Nous rentrions heureux de ces classes promenades (Georges Lopez)
Nous rentrions heureux de ces
classes promenades
Georges LOPEZ
Nous rentrions heureux de ces classes promenades qui n'étaient que promenades récompenses. Combien de fois l'avons-nous entendu ! «Si tout le monde travaille bien, nous sortirons samedi après-midi». C'était à l'époque des trente heures !
De ces escapades je rapportais toujours une plante, une fleur, une feuille morte, un caillou mystérieux et unique par les veines qui l'ornaient, un bout de bois étrangement humain ou bien un insecte desséché que j'aurais voulu voir ressusciter dans mes mains.
Sur le chemin du retour, nous entonnions les chansons apprises en classe et, de «Gentil coquelicot» à «Colchiques dans les prés» en passant par le sempiternel «Il était un petit navire», nous épuisions notre répertoire en évitant soigneusement «La Marseillaise». Il arrivait parfois que du fond de la colonne qui s'étirait sur la route nous parviennent les accents d'une chanson grivoise habituellement chantée en catalan et donc doublement interdite à l'école. Emportés par le désir de transgresser la règle, les derniers en oubliaient la prudence.
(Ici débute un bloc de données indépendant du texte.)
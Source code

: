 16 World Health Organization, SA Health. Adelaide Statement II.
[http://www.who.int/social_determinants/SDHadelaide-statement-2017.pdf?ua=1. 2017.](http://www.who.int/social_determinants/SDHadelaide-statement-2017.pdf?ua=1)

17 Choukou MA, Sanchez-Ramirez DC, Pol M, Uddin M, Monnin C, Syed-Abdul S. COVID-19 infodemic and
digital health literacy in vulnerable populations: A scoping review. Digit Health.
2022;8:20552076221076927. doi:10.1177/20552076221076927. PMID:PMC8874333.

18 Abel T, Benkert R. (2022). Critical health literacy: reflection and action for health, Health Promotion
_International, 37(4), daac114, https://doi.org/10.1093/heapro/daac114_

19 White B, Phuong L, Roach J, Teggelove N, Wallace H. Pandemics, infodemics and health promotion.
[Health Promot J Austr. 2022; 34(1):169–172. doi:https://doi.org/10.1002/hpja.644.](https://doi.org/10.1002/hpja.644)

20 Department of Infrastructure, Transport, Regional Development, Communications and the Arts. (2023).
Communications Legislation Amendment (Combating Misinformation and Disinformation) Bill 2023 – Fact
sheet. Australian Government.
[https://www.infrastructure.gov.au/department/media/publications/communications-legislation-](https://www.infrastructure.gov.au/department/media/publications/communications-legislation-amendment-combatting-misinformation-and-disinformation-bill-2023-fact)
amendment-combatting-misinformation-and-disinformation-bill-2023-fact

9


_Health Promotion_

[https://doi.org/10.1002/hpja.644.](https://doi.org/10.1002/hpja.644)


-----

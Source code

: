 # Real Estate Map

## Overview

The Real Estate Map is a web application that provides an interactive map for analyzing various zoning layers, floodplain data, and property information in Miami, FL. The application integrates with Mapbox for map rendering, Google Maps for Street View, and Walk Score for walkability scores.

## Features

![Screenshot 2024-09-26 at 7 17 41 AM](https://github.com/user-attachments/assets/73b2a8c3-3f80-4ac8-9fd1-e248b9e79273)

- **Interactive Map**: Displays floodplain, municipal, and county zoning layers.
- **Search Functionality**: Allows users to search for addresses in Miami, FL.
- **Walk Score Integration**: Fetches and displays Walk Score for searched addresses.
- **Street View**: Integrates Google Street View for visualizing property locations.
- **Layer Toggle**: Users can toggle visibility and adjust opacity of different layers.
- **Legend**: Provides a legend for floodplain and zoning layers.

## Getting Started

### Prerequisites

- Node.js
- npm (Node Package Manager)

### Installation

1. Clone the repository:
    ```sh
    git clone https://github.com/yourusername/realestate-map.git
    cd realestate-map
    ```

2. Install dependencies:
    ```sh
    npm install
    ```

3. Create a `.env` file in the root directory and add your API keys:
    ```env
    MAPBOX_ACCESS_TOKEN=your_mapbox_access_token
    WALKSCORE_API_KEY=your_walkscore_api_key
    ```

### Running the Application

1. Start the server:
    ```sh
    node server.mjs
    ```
Ceux qui, en tête, côtoyaient les maîtresses, effrayés à l'idée d'une punition collective, s'empressaient de chuchoter un «taisez-vous» suivi du «faites passer» de circonstance. Je crois surtout que nos institutrices faisaient semblant de ne pas entendre, tout bonnement parce que nous n'étions pas dans l'enceinte de l'école. Par contre, nous étions bien prévenus : en cas de visite inopinée de l'inspecteur, ne prononcer aucun mot en catalan.
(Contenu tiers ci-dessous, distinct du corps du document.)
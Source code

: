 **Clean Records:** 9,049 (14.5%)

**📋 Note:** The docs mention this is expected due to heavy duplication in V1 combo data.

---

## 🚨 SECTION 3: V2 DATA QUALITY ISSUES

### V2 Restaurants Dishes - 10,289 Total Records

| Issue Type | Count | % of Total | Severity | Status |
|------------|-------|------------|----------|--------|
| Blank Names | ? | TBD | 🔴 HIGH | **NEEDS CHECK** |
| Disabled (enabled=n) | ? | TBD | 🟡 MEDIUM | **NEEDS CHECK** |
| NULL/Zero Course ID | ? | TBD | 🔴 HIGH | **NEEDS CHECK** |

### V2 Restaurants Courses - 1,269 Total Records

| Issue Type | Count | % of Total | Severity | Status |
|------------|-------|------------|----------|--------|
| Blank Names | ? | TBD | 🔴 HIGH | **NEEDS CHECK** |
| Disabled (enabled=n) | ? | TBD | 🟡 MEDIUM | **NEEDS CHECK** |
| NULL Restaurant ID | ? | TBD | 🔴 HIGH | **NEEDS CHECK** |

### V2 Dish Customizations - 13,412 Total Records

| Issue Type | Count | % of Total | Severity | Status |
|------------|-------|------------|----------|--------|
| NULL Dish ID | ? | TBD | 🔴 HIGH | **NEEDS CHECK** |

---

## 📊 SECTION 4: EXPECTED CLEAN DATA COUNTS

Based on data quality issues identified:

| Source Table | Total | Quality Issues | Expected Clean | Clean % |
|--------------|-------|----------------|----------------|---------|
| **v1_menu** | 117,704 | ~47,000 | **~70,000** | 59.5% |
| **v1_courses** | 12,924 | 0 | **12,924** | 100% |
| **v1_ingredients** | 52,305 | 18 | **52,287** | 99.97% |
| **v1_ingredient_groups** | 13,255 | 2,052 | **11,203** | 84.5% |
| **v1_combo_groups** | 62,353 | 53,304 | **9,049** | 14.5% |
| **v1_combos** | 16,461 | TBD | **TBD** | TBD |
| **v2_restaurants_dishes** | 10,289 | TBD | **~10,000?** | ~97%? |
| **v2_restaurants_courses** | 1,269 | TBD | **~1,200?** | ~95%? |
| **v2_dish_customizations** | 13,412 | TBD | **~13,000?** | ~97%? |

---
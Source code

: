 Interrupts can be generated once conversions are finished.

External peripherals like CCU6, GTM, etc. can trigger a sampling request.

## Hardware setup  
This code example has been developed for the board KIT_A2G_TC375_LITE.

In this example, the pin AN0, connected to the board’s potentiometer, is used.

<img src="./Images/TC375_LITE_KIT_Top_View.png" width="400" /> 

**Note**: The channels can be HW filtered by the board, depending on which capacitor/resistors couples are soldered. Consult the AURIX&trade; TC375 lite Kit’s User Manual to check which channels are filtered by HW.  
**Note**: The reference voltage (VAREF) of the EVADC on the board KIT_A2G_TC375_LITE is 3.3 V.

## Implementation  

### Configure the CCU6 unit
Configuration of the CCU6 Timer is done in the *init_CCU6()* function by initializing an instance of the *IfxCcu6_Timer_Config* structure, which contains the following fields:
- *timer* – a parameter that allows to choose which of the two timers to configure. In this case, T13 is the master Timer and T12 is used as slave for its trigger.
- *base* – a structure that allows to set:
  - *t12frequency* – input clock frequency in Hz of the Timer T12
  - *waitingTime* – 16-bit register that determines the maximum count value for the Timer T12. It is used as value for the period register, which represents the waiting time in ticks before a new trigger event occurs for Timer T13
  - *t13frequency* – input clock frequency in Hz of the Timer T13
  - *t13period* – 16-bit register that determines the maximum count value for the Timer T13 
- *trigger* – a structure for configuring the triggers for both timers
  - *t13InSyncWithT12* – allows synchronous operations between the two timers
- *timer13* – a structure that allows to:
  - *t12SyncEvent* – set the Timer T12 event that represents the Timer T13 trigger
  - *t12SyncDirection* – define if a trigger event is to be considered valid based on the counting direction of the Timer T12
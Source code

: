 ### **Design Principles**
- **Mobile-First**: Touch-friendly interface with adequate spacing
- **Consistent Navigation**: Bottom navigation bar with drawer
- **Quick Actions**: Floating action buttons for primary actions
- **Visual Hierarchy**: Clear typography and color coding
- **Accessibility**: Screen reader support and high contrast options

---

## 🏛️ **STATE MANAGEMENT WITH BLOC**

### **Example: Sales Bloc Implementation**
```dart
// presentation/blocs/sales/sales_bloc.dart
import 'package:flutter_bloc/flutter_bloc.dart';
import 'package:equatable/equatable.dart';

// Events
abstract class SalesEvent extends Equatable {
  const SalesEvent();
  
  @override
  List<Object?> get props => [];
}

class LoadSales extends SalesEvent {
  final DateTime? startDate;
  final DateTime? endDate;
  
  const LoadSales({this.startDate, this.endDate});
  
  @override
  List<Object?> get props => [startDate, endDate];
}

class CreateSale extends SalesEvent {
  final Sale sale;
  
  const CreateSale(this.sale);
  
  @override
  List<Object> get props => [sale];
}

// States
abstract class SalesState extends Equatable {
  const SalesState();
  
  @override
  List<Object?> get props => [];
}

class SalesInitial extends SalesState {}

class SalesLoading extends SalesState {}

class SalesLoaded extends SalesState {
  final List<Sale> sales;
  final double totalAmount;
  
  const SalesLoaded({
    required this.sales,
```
Ces visites d'inspection, on se demande pourquoi, nous procuraient une certaine peur. Peut-être la maîtresse elle-même nous transmettait-elle sa propre angoisse ? En fait, ce personnage était pour nous un intrus, celui qui s'invite quand bon lui semble. Droit comme un «i», d'allure plutôt sévère dans son costume sombre, il semblait nous regarder individuellement derrière ses petites lunettes. Au fond, à le voir déambuler parmi nous, de rangée en rangée, montant et descendant, s'arrêtant de temps à autre pour feuilleter un cahier, nous avions l'impression qu'il était venu pour nous. Aussi, penchés sur nos pages, silencieux, nous faisions chanter nos plumes Sergent-major. Pas question d'interpeller un voisin ou de se retourner. Seul, un regard lancé à la dérobée au plus proche camarade, les yeux écarquillés comme pour dire : «Attention !»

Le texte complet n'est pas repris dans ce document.